[WHAT YOU NEED TO DO]:
Reproduce each line from the first in the data through the line that contains "Here, we simulate" exactly; give nothing else.

==================================================

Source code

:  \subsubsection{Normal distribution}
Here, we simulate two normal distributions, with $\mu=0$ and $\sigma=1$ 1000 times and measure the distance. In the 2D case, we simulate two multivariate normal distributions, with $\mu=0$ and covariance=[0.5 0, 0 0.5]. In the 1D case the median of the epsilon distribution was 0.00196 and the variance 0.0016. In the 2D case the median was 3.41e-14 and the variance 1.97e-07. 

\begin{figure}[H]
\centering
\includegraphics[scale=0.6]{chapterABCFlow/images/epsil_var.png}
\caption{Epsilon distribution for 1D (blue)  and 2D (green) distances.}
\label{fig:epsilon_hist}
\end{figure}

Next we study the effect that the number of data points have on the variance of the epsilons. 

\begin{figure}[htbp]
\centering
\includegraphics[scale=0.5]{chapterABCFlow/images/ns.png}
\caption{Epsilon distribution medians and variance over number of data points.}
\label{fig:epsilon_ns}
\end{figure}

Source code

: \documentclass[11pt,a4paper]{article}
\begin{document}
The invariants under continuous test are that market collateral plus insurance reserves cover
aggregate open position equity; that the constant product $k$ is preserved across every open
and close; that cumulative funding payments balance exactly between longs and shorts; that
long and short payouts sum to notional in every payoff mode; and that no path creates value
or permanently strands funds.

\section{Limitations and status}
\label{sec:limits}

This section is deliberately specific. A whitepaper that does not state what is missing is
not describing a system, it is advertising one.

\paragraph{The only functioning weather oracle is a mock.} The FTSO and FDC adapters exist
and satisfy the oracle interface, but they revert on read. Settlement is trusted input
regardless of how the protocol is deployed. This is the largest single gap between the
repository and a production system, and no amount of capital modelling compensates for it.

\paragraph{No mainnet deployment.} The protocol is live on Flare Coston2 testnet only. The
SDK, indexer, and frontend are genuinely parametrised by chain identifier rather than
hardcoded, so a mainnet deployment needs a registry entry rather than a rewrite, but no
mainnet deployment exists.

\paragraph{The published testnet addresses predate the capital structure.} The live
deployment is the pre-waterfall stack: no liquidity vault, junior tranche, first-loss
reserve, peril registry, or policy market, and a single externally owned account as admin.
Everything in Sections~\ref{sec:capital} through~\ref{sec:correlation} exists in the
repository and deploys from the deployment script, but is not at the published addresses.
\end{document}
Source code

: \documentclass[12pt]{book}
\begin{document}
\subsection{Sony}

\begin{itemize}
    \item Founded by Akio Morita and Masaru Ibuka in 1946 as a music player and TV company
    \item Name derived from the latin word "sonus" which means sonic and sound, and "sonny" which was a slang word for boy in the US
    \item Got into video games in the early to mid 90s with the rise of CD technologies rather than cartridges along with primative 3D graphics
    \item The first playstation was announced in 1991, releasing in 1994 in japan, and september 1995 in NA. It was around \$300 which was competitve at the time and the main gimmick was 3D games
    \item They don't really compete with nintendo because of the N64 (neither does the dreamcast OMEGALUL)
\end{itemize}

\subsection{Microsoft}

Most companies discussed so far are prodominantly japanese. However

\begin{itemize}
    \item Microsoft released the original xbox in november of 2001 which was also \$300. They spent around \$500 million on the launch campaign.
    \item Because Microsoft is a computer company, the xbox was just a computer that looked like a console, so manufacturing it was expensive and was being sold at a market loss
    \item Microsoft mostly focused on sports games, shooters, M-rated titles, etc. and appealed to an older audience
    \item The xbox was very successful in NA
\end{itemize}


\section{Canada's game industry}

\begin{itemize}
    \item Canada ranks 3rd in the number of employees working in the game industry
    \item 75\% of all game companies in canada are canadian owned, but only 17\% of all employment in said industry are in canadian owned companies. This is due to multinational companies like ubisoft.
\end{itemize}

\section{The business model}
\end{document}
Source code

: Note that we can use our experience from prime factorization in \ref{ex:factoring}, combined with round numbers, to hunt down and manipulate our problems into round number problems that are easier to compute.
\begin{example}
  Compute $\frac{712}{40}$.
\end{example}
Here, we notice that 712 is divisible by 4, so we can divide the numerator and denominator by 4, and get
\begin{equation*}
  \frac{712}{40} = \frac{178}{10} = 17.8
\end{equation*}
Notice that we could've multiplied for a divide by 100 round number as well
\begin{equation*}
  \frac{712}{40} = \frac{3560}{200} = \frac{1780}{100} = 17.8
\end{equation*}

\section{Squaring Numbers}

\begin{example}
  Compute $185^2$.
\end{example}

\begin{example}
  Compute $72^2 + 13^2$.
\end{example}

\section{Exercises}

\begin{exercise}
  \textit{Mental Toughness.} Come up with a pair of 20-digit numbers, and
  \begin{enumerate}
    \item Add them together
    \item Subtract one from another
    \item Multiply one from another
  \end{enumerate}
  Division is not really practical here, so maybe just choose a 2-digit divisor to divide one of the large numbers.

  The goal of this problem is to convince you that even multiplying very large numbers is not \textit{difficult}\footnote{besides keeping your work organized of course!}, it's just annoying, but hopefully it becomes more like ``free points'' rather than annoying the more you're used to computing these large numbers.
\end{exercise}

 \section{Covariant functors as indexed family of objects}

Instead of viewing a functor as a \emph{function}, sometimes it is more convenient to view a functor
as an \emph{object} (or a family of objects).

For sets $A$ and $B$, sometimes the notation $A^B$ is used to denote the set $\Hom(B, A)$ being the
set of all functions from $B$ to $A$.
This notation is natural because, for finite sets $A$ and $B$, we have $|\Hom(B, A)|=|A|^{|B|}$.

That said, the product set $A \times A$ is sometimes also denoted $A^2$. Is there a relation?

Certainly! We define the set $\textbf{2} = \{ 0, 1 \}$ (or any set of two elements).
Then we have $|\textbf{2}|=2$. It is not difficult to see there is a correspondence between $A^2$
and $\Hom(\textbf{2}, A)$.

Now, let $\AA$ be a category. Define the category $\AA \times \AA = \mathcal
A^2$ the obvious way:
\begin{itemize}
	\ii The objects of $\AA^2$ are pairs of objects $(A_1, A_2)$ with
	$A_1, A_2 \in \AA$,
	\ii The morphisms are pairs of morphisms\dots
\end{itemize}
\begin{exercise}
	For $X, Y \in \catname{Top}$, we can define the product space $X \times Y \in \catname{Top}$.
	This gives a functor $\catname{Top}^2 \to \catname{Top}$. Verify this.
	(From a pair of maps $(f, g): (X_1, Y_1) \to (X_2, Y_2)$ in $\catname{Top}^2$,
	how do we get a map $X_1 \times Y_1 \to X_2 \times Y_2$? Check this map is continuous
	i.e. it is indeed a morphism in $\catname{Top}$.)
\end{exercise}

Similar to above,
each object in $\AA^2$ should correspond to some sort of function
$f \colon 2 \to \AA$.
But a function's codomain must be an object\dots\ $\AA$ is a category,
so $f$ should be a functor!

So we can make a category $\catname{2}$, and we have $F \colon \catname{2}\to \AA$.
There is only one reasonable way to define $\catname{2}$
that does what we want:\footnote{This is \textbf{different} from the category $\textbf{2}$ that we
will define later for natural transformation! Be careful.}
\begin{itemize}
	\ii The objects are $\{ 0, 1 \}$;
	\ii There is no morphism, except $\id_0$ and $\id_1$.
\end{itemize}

==================================================

[RESPONSE AREA]:
Source code

:  \subsubsection{Normal distribution}
Here, we simulate two normal distributions, with $\mu=0$ and $\sigma=1$ 1000 times and measure the distance. In the 2D case, we simulate two multivariate normal distributions, with $\mu=0$ and covariance=[0.5 0, 0 0.5]. In the 1D case the median of the epsilon distribution was 0.00196 and the variance 0.0016. In the 2D case the median was 3.41e-14 and the variance 1.97e-07. 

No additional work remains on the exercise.